Please, could you provide me with some gracious yet firm responses to these clumsy questions? In every case, it has been a lose-lose situation, as my original embarrassment at being asked is further compounded by the questioner's chagrin. How can I reply to questions about my due date, short of "It's none of your business" or "Oh, in about five years -- why do you ask?"

No, I Am Not Pregnant

Dear Unexpectant Madam,

Making uninvited comments about another person's physical appearance is a dangerous enterprise. But people who do so have earned their chagrin, and it'll probably do them some good (after asking about a nonexistent pregnancy, most folks won't make the same mistake again). Don't be too hard on yourself for doling it out.

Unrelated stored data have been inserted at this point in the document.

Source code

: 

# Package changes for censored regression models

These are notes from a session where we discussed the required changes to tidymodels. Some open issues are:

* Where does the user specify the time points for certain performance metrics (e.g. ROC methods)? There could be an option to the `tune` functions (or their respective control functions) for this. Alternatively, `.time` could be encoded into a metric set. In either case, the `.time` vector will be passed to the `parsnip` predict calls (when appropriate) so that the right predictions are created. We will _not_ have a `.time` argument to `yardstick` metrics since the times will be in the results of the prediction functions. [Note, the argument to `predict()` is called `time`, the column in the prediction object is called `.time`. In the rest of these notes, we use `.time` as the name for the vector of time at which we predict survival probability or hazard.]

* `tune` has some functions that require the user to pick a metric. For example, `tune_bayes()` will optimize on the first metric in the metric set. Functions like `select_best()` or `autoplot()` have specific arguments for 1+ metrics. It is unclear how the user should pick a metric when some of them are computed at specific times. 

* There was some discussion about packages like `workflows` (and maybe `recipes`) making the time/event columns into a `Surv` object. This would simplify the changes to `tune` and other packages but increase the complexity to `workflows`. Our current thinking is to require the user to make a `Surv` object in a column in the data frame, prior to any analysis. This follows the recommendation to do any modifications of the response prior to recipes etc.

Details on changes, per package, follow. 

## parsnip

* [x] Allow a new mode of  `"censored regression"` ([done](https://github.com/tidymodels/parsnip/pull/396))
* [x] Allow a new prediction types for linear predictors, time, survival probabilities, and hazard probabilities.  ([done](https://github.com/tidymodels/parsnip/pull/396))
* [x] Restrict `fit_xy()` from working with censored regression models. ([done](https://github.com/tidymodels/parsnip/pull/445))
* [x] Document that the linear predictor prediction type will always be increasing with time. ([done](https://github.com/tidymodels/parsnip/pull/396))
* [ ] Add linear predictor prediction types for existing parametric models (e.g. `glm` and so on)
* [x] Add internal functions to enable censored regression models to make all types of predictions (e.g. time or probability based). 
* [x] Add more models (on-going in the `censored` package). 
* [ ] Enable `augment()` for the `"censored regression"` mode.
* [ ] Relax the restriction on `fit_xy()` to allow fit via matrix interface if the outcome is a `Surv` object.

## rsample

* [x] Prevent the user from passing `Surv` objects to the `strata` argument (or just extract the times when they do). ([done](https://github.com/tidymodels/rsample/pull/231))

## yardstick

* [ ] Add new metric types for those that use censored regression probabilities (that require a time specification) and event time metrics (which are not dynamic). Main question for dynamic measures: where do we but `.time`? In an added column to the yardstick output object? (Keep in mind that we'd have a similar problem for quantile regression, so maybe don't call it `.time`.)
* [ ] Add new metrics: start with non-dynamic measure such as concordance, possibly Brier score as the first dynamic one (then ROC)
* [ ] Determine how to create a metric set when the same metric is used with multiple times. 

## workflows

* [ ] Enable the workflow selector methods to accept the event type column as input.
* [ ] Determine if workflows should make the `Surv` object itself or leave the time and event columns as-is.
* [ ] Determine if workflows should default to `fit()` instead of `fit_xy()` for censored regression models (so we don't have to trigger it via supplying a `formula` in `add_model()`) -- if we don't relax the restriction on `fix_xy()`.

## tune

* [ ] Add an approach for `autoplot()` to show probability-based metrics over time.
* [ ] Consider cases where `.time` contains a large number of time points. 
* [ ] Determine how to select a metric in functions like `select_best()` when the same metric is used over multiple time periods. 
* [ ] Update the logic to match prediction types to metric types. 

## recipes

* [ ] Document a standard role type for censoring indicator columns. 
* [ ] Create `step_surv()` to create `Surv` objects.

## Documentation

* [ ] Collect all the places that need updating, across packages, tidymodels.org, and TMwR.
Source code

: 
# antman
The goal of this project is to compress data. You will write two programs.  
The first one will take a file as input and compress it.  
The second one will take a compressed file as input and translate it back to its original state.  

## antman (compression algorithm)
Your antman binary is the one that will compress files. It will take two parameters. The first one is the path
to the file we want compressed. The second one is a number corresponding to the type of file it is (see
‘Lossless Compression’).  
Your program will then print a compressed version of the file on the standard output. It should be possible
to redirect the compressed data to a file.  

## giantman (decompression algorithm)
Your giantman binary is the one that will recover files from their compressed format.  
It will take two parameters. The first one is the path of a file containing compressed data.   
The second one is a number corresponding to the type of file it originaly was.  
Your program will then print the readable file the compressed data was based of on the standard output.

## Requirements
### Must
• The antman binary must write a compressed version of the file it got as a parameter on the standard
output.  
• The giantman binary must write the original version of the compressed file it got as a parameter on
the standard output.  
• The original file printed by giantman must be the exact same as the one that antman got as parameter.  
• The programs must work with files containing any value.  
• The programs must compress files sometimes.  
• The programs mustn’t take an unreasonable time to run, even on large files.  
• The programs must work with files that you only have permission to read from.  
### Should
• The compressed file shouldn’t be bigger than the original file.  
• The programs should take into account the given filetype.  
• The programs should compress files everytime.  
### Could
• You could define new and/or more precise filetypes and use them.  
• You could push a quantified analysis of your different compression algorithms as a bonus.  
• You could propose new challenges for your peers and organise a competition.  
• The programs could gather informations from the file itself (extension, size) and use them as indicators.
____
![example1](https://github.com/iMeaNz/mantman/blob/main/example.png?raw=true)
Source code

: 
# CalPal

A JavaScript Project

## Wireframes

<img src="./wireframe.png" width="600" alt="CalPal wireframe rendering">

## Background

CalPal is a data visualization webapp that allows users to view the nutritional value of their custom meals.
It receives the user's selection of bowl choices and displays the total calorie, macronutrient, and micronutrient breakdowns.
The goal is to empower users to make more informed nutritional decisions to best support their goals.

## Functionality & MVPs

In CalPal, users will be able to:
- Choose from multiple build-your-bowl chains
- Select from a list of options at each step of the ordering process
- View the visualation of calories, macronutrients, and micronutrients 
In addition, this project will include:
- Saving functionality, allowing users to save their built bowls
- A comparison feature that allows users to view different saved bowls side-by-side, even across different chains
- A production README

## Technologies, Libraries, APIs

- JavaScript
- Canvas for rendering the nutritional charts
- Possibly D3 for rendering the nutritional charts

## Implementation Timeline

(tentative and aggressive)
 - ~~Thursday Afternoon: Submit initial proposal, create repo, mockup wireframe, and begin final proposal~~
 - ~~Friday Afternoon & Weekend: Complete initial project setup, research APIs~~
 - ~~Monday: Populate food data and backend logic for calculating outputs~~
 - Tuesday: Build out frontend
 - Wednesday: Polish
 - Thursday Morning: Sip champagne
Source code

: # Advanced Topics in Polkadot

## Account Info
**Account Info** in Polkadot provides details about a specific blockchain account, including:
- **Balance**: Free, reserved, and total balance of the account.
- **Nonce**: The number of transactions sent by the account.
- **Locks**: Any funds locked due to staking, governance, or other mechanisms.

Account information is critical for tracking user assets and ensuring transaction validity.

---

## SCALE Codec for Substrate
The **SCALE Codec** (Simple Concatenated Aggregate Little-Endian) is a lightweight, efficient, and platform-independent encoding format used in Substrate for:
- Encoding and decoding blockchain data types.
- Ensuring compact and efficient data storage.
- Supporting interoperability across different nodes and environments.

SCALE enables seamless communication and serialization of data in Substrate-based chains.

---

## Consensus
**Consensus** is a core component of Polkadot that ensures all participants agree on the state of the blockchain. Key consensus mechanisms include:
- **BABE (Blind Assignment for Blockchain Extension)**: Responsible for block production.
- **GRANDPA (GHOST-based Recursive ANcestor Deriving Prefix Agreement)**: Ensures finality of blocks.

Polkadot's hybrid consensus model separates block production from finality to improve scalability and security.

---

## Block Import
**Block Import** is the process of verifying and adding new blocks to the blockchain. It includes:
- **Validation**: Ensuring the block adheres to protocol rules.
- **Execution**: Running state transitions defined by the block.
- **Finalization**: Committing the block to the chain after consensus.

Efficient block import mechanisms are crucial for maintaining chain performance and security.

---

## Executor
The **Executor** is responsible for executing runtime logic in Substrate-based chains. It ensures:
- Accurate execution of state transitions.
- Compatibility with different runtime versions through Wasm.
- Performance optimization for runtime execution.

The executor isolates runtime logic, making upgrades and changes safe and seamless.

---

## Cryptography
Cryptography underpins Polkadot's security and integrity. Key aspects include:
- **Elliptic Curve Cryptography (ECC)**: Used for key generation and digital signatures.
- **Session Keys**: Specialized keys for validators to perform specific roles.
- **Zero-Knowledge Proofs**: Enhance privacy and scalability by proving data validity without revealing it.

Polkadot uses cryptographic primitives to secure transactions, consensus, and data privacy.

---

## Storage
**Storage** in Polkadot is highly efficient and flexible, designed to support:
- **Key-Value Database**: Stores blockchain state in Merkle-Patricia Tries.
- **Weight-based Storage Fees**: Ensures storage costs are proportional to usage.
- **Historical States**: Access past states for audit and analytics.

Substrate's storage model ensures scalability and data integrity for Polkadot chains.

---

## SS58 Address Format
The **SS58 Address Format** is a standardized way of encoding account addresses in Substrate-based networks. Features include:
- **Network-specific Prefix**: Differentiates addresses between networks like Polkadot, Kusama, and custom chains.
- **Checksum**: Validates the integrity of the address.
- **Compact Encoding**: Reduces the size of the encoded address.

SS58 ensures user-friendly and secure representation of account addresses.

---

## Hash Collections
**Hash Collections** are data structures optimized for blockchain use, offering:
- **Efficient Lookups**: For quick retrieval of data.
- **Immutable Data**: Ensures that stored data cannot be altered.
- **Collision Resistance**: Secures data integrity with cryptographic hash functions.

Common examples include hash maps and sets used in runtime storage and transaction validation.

When you're on the receiving end of such a question, tailor your response to the egregiousness of the error. An inappropriate but well-intentioned remark warrants gentle correction. The queries you've gotten might fall into that category, and I don't think you could do better than "Oh, I'm not pregnant." However, I like your second suggestion just as much -- a bit of stinging humor might sharpen the lesson. If you use that tactic, pause and let the questioner squirm for a minute, then change the subject with a smile.

That said, etiquette does not require you to put up smilingly with insults. If you suspect malicious intent, apply a firmer approach, such as one outlined below.

We've had other letters about strangers' prying questions recently -- everything from the nosy "Is that your real hair color?" to the appalling "So, how did you con- tract hepatitis?" "When are you going to have children?" falls somewhere between those two in horribleness. It's a question that only hopeful grandparents can ask of their children -- and even they should think twice.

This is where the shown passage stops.